I'm having a problem with my MySQL InnoDB table, only one of five. Every now and then a row or two will go missing completely with no trace of it being there in the first place. I have a website which takes HTTP requests from my desktop side client app and if their HWID isn't in the database, it adds it. The app connects every 1-5 minutes and works flawlessy (if I delete their row while it's running, it re-adds it. If I delete the row, then run the app, it re-adds it again).

But for some reason, once the row goes missing by itself, it won't re-add until it decides it wants to (seems to be random times). I've looked around online and can only find information on things such as missing rows once tables have been converted from MyISAM to InnoDB - my tables were created as InnoDB tables.

Any advice?
Thanks.

To be clear, are you saying that the database removes the rows? that is, no calling code is responsible? And if the database has removed a row, your app won't add it again like its supposed too?
How are you determing that a row has disappeared?

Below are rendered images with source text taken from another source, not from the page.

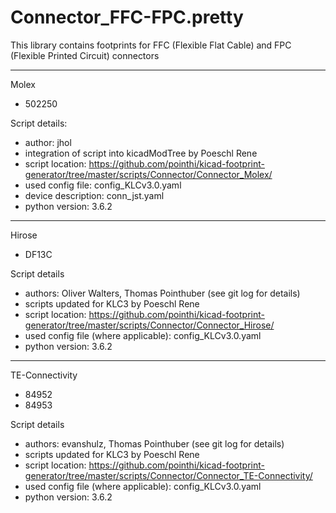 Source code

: # Connector_FFC-FPC.pretty
This library contains footprints for FFC (Flexible Flat Cable) and FPC (Flexible Printed Circuit) connectors

---

Molex
- 502250

Script details:

- author: jhol
- integration of script into kicadModTree by Poeschl Rene
- script location: https://github.com/pointhi/kicad-footprint-generator/tree/master/scripts/Connector/Connector_Molex/
- used config file: config_KLCv3.0.yaml
- device description: conn_jst.yaml
- python version: 3.6.2

---

Hirose
- DF13C

Script details
- authors: Oliver Walters, Thomas Pointhuber (see git log for details)
- scripts updated for KLC3 by Poeschl Rene
- script location: https://github.com/pointhi/kicad-footprint-generator/tree/master/scripts/Connector/Connector_Hirose/
- used config file (where applicable): config_KLCv3.0.yaml
- python version: 3.6.2

---

TE-Connectivity
- 84952
- 84953

Script details
- authors: evanshulz, Thomas Pointhuber (see git log for details)
- scripts updated for KLC3 by Poeschl Rene
- script location: https://github.com/pointhi/kicad-footprint-generator/tree/master/scripts/Connector/Connector_TE-Connectivity/
- used config file (where applicable): config_KLCv3.0.yaml
- python version: 3.6.2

The behavior doesn't seem to be from the database table itself but could be a hidden bug in your application. It is not easy to catch this kind of bug unless you are lucky enough to create the exact condition. I would rather look through your code than to assume from the situation...

To be clear, are you saying that the database removes the rows? that is, no calling code is responsible? And if the database has removed a row, your app won't add it again like its supposed too?
How are you determing that a row has disappeared?

I'm not sure what's responsible but it seems to be that once the row has disappeared, it adds back at random times - my application will connect multiple times but only add back randomly.

The difficulty with this is that the above paragraph makes it look highly likely that my application sending the data is responsible. But, it works flawlessly with everyone, up until a row seems to disappear out of thin air.

The behavior doesn't seem to be from the database table itself but could be a hidden bug in your application. It is not easy to catch this kind of bug unless you are lucky enough to create the exact condition. I would rather look through your code than to assume from the situation...

What sort of code should I be looking at? I don't think it's my application because all that does is send data to php files which then handle the mysqli part. The thing is, is that is only does it for some people and not others - it doesn't do it for me so it's super difficult to debug (as you've mentioned about the exact conditions).

Is the PHP code being used by anything else? If yes, then you could check whether it is your code (possibly) by seeing if the error occurs when another app uses the PHP library. Is that possible?
Otherwise, is it always the same people that get the error? And some never get it? Any information you can get will help you track down the cause.
Lastly, is adding logging code around the inserting/updating code feasible? If you could start logging the events you might locate the problem.